Copy out exactly the stretch of the listing below that begins at the line containing "En esta sección" and ends at the line containing "distintos marcadores seleccionados.", and copy nothing outside it.

################

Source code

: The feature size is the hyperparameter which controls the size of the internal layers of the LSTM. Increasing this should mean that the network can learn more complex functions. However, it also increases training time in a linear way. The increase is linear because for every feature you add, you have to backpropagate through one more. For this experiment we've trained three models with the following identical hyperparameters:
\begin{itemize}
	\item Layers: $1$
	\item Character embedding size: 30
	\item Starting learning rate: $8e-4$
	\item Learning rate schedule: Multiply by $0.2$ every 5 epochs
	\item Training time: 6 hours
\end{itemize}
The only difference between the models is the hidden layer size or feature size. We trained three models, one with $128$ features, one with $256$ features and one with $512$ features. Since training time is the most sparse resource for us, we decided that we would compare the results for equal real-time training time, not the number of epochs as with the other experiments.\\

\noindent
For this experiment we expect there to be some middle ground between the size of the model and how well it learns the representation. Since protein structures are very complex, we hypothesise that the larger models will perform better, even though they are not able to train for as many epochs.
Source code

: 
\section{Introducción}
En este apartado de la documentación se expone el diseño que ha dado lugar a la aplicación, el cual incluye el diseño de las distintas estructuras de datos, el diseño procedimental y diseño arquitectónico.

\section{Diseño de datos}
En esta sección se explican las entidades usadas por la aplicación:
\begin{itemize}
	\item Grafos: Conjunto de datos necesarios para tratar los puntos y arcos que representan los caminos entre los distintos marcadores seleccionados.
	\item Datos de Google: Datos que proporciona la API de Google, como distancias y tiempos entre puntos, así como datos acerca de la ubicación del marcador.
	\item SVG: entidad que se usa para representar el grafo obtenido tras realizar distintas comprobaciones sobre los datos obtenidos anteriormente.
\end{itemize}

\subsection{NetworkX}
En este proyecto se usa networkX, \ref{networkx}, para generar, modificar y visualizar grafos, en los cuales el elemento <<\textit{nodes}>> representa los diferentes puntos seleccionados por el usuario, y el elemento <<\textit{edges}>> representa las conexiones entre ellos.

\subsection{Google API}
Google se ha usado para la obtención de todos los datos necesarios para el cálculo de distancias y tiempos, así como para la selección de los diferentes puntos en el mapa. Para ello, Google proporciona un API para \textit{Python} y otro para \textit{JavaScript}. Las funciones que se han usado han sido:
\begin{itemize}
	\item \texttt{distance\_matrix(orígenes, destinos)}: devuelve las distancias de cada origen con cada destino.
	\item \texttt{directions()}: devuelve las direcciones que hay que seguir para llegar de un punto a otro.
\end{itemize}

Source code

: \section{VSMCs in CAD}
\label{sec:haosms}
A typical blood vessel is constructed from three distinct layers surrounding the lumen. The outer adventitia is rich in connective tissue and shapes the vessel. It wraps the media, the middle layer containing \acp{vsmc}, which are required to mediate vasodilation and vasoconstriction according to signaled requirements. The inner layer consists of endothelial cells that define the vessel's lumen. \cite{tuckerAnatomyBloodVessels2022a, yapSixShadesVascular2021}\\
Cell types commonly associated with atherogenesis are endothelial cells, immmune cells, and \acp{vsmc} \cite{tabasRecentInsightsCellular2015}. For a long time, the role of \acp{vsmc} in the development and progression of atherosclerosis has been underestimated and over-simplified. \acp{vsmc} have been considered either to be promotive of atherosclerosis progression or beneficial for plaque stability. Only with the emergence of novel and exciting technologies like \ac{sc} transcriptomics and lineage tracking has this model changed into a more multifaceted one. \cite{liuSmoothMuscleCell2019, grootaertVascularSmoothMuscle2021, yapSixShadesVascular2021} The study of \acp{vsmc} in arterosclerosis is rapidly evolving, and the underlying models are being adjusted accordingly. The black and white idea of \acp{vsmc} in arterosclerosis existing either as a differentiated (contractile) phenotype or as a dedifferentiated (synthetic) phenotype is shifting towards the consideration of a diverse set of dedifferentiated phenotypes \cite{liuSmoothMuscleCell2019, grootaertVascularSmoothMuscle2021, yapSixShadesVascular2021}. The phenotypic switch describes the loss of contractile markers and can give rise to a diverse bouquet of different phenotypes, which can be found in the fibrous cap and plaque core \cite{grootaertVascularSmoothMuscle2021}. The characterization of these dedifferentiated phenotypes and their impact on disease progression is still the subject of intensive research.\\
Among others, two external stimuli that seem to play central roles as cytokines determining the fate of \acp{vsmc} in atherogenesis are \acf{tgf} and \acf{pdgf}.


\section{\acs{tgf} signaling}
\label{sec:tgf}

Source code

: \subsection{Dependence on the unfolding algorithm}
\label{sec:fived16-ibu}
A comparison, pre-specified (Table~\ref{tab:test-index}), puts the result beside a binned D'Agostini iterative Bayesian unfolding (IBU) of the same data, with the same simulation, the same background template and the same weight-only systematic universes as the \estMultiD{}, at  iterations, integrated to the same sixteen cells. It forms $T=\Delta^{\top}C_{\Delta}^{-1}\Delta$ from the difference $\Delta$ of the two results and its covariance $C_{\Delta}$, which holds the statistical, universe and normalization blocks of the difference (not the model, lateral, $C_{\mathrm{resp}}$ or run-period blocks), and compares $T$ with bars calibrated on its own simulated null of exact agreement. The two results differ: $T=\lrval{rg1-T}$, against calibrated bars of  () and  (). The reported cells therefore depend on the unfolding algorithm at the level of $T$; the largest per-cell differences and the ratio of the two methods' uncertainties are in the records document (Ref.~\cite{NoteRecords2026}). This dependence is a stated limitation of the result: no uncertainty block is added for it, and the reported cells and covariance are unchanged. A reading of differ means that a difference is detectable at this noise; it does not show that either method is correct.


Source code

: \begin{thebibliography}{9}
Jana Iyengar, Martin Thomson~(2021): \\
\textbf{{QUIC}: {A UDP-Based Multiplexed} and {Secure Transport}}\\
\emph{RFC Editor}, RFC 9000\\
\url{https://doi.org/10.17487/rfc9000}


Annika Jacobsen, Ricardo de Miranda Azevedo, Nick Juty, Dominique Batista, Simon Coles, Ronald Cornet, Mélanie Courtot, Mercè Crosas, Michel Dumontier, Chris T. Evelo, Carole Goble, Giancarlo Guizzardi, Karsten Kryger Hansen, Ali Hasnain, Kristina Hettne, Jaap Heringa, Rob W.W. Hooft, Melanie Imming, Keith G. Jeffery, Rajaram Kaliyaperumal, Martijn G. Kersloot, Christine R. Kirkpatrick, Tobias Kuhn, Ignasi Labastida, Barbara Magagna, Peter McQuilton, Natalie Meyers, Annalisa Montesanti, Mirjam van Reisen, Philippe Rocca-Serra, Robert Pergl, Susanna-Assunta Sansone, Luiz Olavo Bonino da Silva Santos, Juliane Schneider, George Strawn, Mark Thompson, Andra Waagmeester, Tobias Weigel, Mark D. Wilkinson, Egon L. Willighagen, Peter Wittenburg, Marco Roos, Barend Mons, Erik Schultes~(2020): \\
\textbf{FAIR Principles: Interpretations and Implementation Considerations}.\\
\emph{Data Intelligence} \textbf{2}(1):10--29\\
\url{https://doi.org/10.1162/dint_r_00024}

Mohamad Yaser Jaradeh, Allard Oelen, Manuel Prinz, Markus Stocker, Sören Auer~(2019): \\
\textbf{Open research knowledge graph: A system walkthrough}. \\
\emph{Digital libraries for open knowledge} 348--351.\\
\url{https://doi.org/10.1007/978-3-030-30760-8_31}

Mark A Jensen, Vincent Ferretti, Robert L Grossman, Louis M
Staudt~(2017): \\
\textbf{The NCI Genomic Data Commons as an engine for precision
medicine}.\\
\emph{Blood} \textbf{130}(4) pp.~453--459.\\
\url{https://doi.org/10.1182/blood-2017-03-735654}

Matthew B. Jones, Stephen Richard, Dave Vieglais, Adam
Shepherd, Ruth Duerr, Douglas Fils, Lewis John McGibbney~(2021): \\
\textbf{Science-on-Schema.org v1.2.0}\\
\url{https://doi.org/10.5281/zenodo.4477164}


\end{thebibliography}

################

■ Answer to this exercise ■
En esta sección se explican las entidades usadas por la aplicación:
\begin{itemize}
	\item Grafos: Conjunto de datos necesarios para tratar los puntos y arcos que representan los caminos entre los distintos marcadores seleccionados.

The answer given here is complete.